**Work item**:
Will you transcribe the entries that follow, exactly and in full?

(Saved data entries)
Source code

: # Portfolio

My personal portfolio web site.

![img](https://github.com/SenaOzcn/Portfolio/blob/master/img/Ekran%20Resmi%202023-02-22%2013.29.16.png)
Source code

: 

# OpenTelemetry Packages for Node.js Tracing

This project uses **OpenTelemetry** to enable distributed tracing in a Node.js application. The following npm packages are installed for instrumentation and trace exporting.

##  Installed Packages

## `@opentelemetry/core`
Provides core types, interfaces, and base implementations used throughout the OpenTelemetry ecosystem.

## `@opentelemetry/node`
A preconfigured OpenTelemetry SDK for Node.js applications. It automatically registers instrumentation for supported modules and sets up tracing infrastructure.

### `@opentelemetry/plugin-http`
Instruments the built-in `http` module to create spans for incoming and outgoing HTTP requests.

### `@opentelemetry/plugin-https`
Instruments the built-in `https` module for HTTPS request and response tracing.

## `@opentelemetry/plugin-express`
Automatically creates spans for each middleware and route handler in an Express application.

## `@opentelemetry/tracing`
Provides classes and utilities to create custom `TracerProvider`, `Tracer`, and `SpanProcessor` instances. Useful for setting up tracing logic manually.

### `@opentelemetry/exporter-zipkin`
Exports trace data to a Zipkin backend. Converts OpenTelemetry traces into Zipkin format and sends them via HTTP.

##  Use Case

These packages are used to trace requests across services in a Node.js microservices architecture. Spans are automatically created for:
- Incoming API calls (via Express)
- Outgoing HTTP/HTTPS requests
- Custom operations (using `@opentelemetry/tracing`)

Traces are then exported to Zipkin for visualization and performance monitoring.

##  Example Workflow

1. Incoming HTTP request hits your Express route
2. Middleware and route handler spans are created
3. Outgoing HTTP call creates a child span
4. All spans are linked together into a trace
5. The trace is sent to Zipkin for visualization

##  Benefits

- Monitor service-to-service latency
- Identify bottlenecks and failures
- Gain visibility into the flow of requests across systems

**Problem solution**:
Source code

: # Portfolio

My personal portfolio web site.

![img](https://github.com/SenaOzcn/Portfolio/blob/master/img/Ekran%20Resmi%202023-02-22%2013.29.16.png)
Source code

: 

# OpenTelemetry Packages for Node.js Tracing

This project uses **OpenTelemetry** to enable distributed tracing in a Node.js application. The following npm packages are installed for instrumentation and trace exporting.

##  Installed Packages

## `@opentelemetry/core`
Provides core types, interfaces, and base implementations used throughout the OpenTelemetry ecosystem.

## `@opentelemetry/node`
A preconfigured OpenTelemetry SDK for Node.js applications. It automatically registers instrumentation for supported modules and sets up tracing infrastructure.

### `@opentelemetry/plugin-http`
Instruments the built-in `http` module to create spans for incoming and outgoing HTTP requests.

### `@opentelemetry/plugin-https`
Instruments the built-in `https` module for HTTPS request and response tracing.

## `@opentelemetry/plugin-express`
Automatically creates spans for each middleware and route handler in an Express application.

## `@opentelemetry/tracing`
Provides classes and utilities to create custom `TracerProvider`, `Tracer`, and `SpanProcessor` instances. Useful for setting up tracing logic manually.

### `@opentelemetry/exporter-zipkin`
Exports trace data to a Zipkin backend. Converts OpenTelemetry traces into Zipkin format and sends them via HTTP.

##  Use Case

These packages are used to trace requests across services in a Node.js microservices architecture. Spans are automatically created for:
- Incoming API calls (via Express)
- Outgoing HTTP/HTTPS requests
- Custom operations (using `@opentelemetry/tracing`)

Traces are then exported to Zipkin for visualization and performance monitoring.

##  Example Workflow

1. Incoming HTTP request hits your Express route
2. Middleware and route handler spans are created
3. Outgoing HTTP call creates a child span
4. All spans are linked together into a trace
5. The trace is sent to Zipkin for visualization

##  Benefits

- Monitor service-to-service latency
- Identify bottlenecks and failures
- Gain visibility into the flow of requests across systems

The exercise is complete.